Первого ноября 1946 года Сапега рукоположил Войтылу в священники (первого среди участников «Живого розария»). День всех святых в 1946 году оказался совмещен с Днем памяти жертв войны: через Краков на Раковицкое кладбище в тихой торжественности везли останки заключенных Аушвица. Впереди двигалась рота почетного караула со знаменем, освященным краковским архиепископом, потом шли выжившие узники концлагеря, которые несли урны с пеплом сожженных, а вокруг двигались польские «комсомольцы» с факелами. С ратуши на площади Главного рынка звучал трагический хорал «С дымом пожарищ» – память об истреблении галицийских поляков украинскими крестьянами во время восстания 1846 года, закончившего недолгую историю Краковской республики145.

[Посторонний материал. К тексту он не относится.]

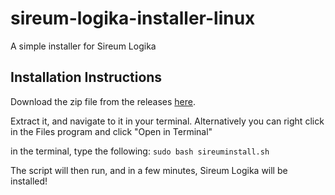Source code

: # sireum-logika-installer-linux
A simple installer for Sireum Logika

## Installation Instructions

Download the zip file from the releases [here](https://github.com/saladhax/sireum-logika-installer-linux/releases).

Extract it, and navigate to it in your terminal. Alternatively you can right click in the Files program and click "Open in Terminal"

in the terminal, type the following:
```sudo bash sireuminstall.sh```

The script will then run, and in a few minutes, Sireum Logika will be installed!
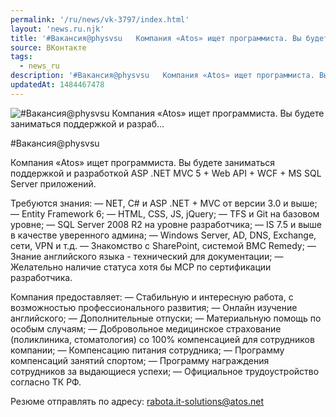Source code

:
 ```yaml
---
permalink: '/ru/news/vk-3797/index.html'
layout: 'news.ru.njk'
title: '#Вакансия@physvsu   Компания «Atos» ищет программиста. Вы будете заниматься поддержкой и разраб'
source: ВКонтакте
tags:
  - news_ru
description: '#Вакансия@physvsu   Компания «Atos» ищет программиста. Вы будете заниматься поддержкой и разраб…'
updatedAt: 1484467478
---
```

![#Вакансия@physvsu   Компания «Atos» ищет программиста. Вы будете заниматься поддержкой и разраб…](https://sun9-45.userapi.com/impf/c626420/v626420484/3dc53/dpUpu5im7DU.jpg?size=900x600&quality=96&proxy=1&sign=db63cb3f37ff5abb316fc2bdad3b8c3d&c_uniq_tag=9GB52T3iVvevTteSYMCN57t7BwrMXMb20jfIVtP60j0&type=album)

#Вакансия@physvsu

Компания «Atos» ищет программиста. Вы будете заниматься поддержкой и разработкой ASP .NET MVC 5 + Web API + WCF + MS SQL Server приложений.

Требуются знания:
— NET, C# и ASP .NET + MVC от версии 3.0 и выше;
— Entity Framework 6;
— HTML, CSS, JS, jQuery;
— TFS и Git на базовом уровне;
— SQL Server 2008 R2 на уровне разработчика;
— IS 7.5 и выше в качестве уверенного админа;
— Windows Server, AD, DNS, Exchange, сети, VPN и т.д.
— Знакомство с SharePoint, системой BMC Remedy;
— Знание английского языка - технический для документации;
— Желательно наличие статуса хотя бы MCP по сертификации разработчика.

Компания предоставляет:
— Стабильную и интересную работа, с возможностью профессионального развития;
— Онлайн изучение английского;
— Дополнительные отпуски;
— Материальную помощь по особым случаям;
— Добровольное медицинское страхование (поликлиника, стоматология) со 100% компенсацией для сотрудников компании;
— Компенсацию питания сотрудника;
— Программу компенсаций занятий спортом;
— Программу награждения сотрудников за выдающиеся успехи;
— Официальное трудоустройство согласно ТК РФ.

Резюме отправлять по адресу: rabota.it-solutions@atos.net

Этот день, как и последующие, когда Войтыла будет служить мессы в вавельской крипте святого Леонарда, в дембницком храме святого Станислава Костки и в вадовицком соборе, превратился для него в одну сплошную заупокойную службу по тем, кто не дожил до конца оккупации: по отцу, по однокурсникам, по салезианцам и по школьным товарищам. Он будто прощался с прошлым, перелистывая очередную страницу своей жизни. Из родных на его первую мессу пришла лишь крестная, Мария Вядровская, старшая сестра матери, а из «Живого розария» – Мечислав Малиньский, представлявший Яна Тырановского, который умирал от чахотки и гангрены в госпитале. Пришли актеры Театра рапсодов, но не было ни Кыдрыньского, ни Остервы (последний скончается в мае 1947 года от рака). Зато присутствовал верный ксендз Фиглевич, которому выпало счастье стать руководителем бывшего ученика на его первой литургии. В Вадовицах новоявленного священника приветствовал с амвона его гимназический законоучитель ксендз Захер. Одиннадцатого ноября, в День независимости, Войтыла провел первое крещение – омыл в купели дочку Галины Круликевич.

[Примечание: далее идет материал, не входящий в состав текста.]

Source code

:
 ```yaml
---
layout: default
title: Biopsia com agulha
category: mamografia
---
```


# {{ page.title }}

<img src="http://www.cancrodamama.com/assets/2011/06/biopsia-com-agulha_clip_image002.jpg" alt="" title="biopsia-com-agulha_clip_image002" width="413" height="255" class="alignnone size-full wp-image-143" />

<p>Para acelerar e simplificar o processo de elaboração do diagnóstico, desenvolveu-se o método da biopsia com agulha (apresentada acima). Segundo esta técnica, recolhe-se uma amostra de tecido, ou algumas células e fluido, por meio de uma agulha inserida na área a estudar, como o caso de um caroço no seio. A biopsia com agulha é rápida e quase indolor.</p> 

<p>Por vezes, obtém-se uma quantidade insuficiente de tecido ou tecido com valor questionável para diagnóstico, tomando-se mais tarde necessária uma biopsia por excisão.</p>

Католический священник в те времена – не то же самое, что сейчас. Еще не прошел Второй Ватиканский собор, и ксендзы пока не привлекали народ к служению, а стояли к ним спиной и произносили молитвы на непонятной никому латыни. Духовенство выглядело особой кастой, имеющей привилегию на общение с Богом. Актриса Данута Михаловская вспоминала, что в ее глазах «ксендз был человеком, слепленным из другой глины. Нас, девушек, мучил вопрос, носят ли священники под сутаной штаны. Ведь это был некто из параллельного мира!»146 Вероятно, потому взрывник Лабусь и советовал Вотыле принять посвящение: неприспособленному к жизни человеку оставался, по его мнению, только один путь – в ксендзы.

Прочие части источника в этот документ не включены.